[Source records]
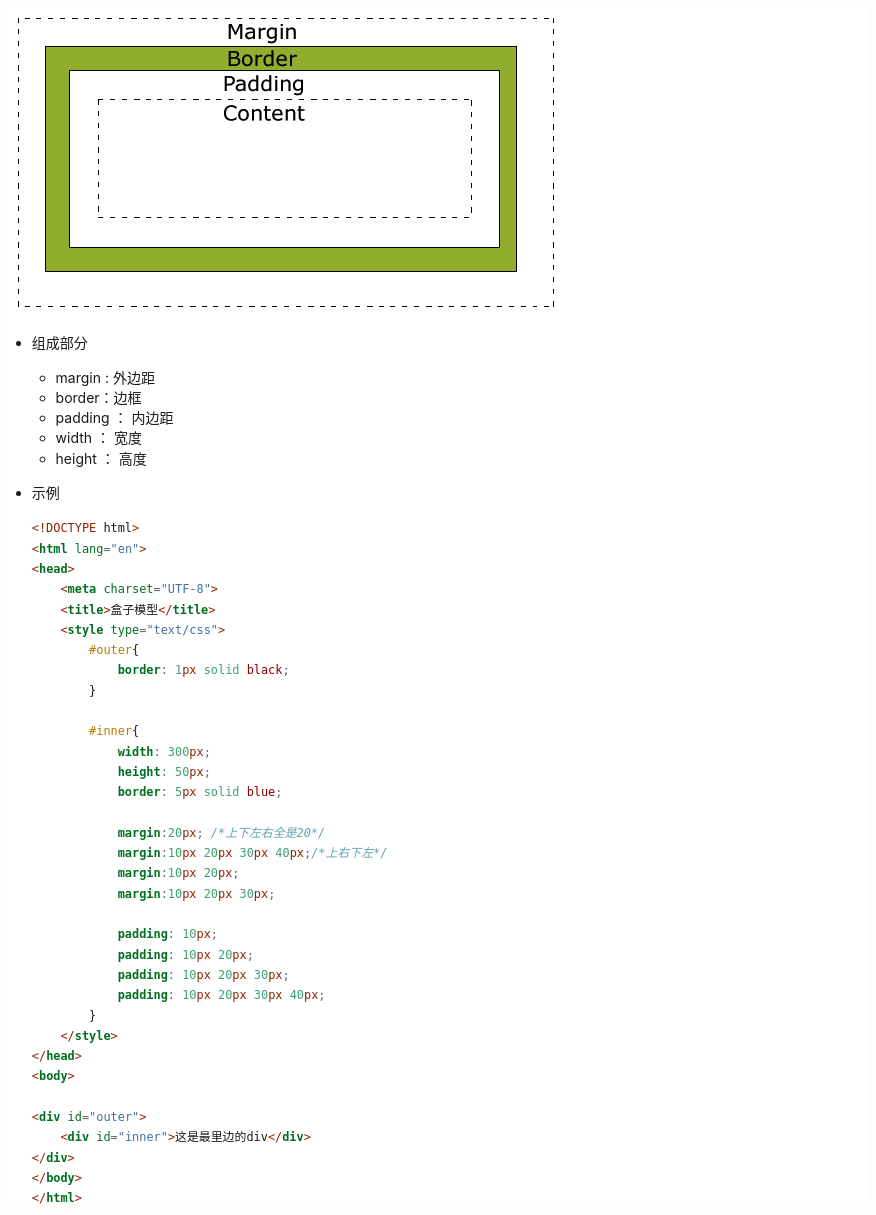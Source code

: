   ![](img/border.png)

- 组成部分
  - margin : 外边距
  - border：边框 
  - padding ： 内边距
  - width ： 宽度
  - height ： 高度

- 示例

  ```html
  <!DOCTYPE html>
  <html lang="en">
  <head>
      <meta charset="UTF-8">
      <title>盒子模型</title>
      <style type="text/css">
          #outer{
              border: 1px solid black;
          }
  
          #inner{
              width: 300px;
              height: 50px;
              border: 5px solid blue;
  
              margin:20px; /*上下左右全是20*/
              margin:10px 20px 30px 40px;/*上右下左*/
              margin:10px 20px;
              margin:10px 20px 30px;
  
              padding: 10px;
              padding: 10px 20px;
              padding: 10px 20px 30px;
              padding: 10px 20px 30px 40px;
          }
      </style>
  </head>
  <body>
  
  <div id="outer">
      <div id="inner">这是最里边的div</div>
  </div>
  </body>
  </html>
  ```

What is needed
For this exercise, reproduce exactly each line from the one containing "- width ： 宽度" through the last line of the data, and no others.

Response to this exercise
  - width ： 宽度
  - height ： 高度

- 示例

  ```html
  <!DOCTYPE html>
  <html lang="en">
  <head>
      <meta charset="UTF-8">
      <title>盒子模型</title>
      <style type="text/css">
          #outer{
              border: 1px solid black;
          }
  
          #inner{
              width: 300px;
              height: 50px;
              border: 5px solid blue;
  
              margin:20px; /*上下左右全是20*/
              margin:10px 20px 30px 40px;/*上右下左*/
              margin:10px 20px;
              margin:10px 20px 30px;
  
              padding: 10px;
              padding: 10px 20px;
              padding: 10px 20px 30px;
              padding: 10px 20px 30px 40px;
          }
      </style>
  </head>
  <body>
  
  <div id="outer">
      <div id="inner">这是最里边的div</div>
  </div>
  </body>
  </html>
  ```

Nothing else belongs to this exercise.